Но можно ли плыть за Дрыном?.. Когда-то Гошке было даже весело барахтаться в этом «море свободы»: поймал рыбешку — радуйся, не поймал — не горюй. А когда появился Дрын, стало неуютно жить. Это был молчаливый мужик. Но когда он открывал рот и начинал щериться тонкими бледными губами, Гошке становилось не по себе. Вот и вчера Дрын притащился со своей страшной ухмылкой.
— Слышал, рвануло в горах? Кто-то на мину напоролся. Значит, уцелели. Значит, если мы в нашем тайнике поставим такую игрушку, напорется кто, подумают — от войны.
Гошка не сразу понял. Тайник — это их нора под бетонным колпаком на бывшем плацдарме. Там прятали они все, что опасно с собой таскать. Сейчас в норе лежал мешочек, а в нем — яркие журнальчики со смачными картинками — всего-то. А сверху камень.
— Туп же ты, — сказал Дрын. — Это тебе не жвачка в кармане. Сразу мильтона подсадят, чтоб следил за тайником. С поличным накроют. А мину положим, верняком будем знать — никто не подходил.
— А если… мальчишка? — растерялся Гошка. — Они ж, заразы, везде шастают!
— Еще хуже. Мужик, может, журналы зажал бы, а малец начнет всем показывать. А так бац — и ни свидетелей, ни вещественных доказательств.
С утра было тоскливо Гошке от этих воспоминаний. Проснулся ни свет ни заря, подумал: упрям Дрын, в самом деле достанет мину. Чьей-то смертью прикроется. Он все может. И своих не пожалеет, если придется…
И день был как раз по настроению. Вздрагивали рамы от ветра, даже через стон двойных стекол было слышно, как гремят жестяные крыши на всех домах.
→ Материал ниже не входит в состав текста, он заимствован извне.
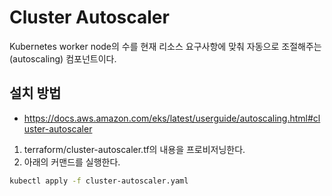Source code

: # Cluster Autoscaler

Kubernetes worker node의 수를 현재 리소스 요구사항에 맞춰 자동으로 조절해주는(autoscaling) 컴포넌트이다.

## 설치 방법
- https://docs.aws.amazon.com/eks/latest/userguide/autoscaling.html#cluster-autoscaler
1. terraform/cluster-autoscaler.tf의 내용을 프로비저닝한다.
2. 아래의 커맨드를 실행한다.
```bash
kubectl apply -f cluster-autoscaler.yaml
```
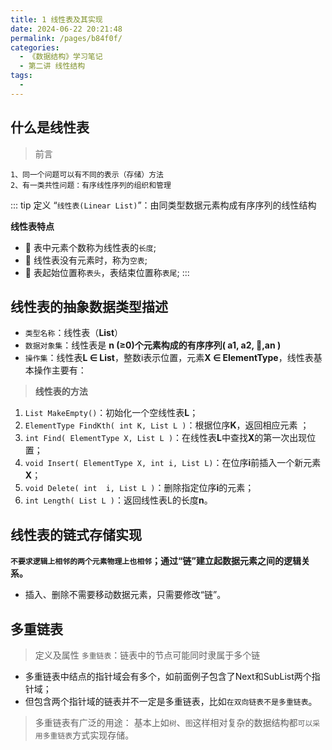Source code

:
 ```yaml
---
title: 1 线性表及其实现
date: 2024-06-22 20:21:48
permalink: /pages/b84f0f/
categories:
  - 《数据结构》学习笔记
  - 第二讲 线性结构
tags:
  - 
---
```


## 什么是线性表


> 前言
```
1、同一个问题可以有不同的表示（存储）方法
2、有一类共性问题：有序线性序列的组织和管理
```

::: tip 定义
“`线性表(Linear List)`”：由同类型数据元素构成有序序列的线性结构 

**线性表特点**
- 🚩 表中元素个数称为线性表的`长度`;
- 🚩 线性表没有元素时，称为`空表`;
- 🚩 表起始位置称`表头`，表结束位置称`表尾`;
:::

## 线性表的抽象数据类型描述

- `类型名称`：线性表（**List**）
- `数据对象集`：线性表是 **n (≥0)**个元素构成的有序序列**( a1, a2, ,an )** 
- `操作集`：线性表**L ∈ List**，整数i表示位置，元素**X ∈ ElementType**，线性表基本操作主要有：

> **线性表的方法**
1. `List MakeEmpty()`：初始化一个空线性表**L**； 
2. `ElementType FindKth( int K, List L )`：根据位序**K**，返回相应元素 ； 
3. `int Find( ElementType X, List L )`：在线性表**L**中查找**X**的第一次出现位置；
4. `void Insert( ElementType X, int i, List L)`：在位序**i**前插入一个新元素**X**； 
5. `void Delete( int  i, List L )`：删除指定位序**i**的元素； 
6. `int Length( List L )`：返回线性表L的长度**n**。

## 线性表的链式存储实现

**`不要求逻辑上相邻的两个元素物理上也相邻`；通过“链”建立起数据元素之间的逻辑关系。**
- 插入、删除不需要移动数据元素，只需要修改“链”。

## 多重链表

> 定义及属性
`多重链表`：链表中的节点可能同时隶属于多个链 
- 多重链表中结点的指针域会有多个，如前面例子包含了Next和SubList两个指针域； 
- 但包含两个指针域的链表并不一定是多重链表，比如`在双向链表不是多重链表`。

>多重链表有广泛的用途：
基本上如`树`、`图`这样相对复杂的数据结构都`可以采用多重链表`方式实现存储。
Норд-ост подметал улицы с усердием тысячи дворников. Прохожие по виду резко разделились на тех, кто шел по ветру, и тех, кто против. Одни бежали с удвоенной скоростью, прямые как жерди, другие шли согнувшись, придерживая шляпы. Странно было смотреть на людей, которые почему-либо поворачивали назад. То бежали стройные и молодые, а то вдруг сгибались, словно за один миг старились вдвое. Гудели провода, как ванты в шторм. Свистели голые ветки тополей, сухо стучали, схлестываясь. Закрыв глаза, очень просто было представить себя в ревущих сороковых или в кино, где крутят какое-нибудь ледовое побоище, когда битва на переломе, когда у сражающихся уже нет сил кричать, а только драться, хрясать мечом о меч, рубить топорами гремящие доспехи, бить дубинами по гулким, как ведра, шлемам… Норд-ост гулял по улицам полным хозяином, свирепый и ледяной. И над всем этим безобразием в ослепительно голубом небе сияло ослепительно белое, совсем не греющее солнце.